STIX Prototyping Language

The STIX prototyping language is intended to be a simple, readable way to express STIX object graphs. This library can automatically create STIX content from the language. The language and library can be useful for creating content for testing and experimentation.

Basic Syntax

The language is composed of a sequence of statements. Each statement is terminated by a period, like an English sentence. STIX domain objects and relationships are referenced by name. Domain objects must begin with a capital letter and contain only letters and underscores; relationships must begin with lower case. In following with the STIX specification, relationship names may contain only lowercase alphanumerics and hyphens. They must begin with a letter.

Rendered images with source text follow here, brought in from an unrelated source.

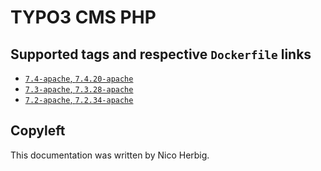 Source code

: # TYPO3 CMS PHP

## Supported tags and respective `Dockerfile` links

 * [`7.4-apache`, `7.4.20-apache`](https://github.com/nicoherbigio/docker-typo3-cms-php/blob/master/7.4/debian/apache/default/Dockerfile)
 * [`7.3-apache`, `7.3.28-apache`](https://github.com/nicoherbigio/docker-typo3-cms-php/blob/master/7.3/debian/apache/default/Dockerfile)
 * [`7.2-apache`, `7.2.34-apache`](https://github.com/nicoherbigio/docker-typo3-cms-php/blob/master/7.2/debian/apache/default/Dockerfile)

## Copyleft

This documentation was written by Nico Herbig.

The simplest statement names a single SDO:

Identity.

To relate two objects together:

Malware targets Identity.

When SDOs are named this way, they have no reusable identity within the language. That means each use indicates a different object:

Attack_Pattern uses Malware.
Malware targets Identity.

Here, the two Malware objects are different. Object reuse may be accomplished with other syntax.

Multiplicity

Lists of objects are expressed with parentheses:

(Identity Location).

This silly example means the same as if the two objects were in separate statements. But lists can be used as sources and targets of relationships:

Attack_Pattern uses (Malware Tool).

This relates an attack pattern to both a malware and a tool object, via different relationships. It has a different meaning than if two statements were used: both relationships share the same source. If two statements had been used, the relationships would have two different sources. It is an analogous situation if the list had been in the source position.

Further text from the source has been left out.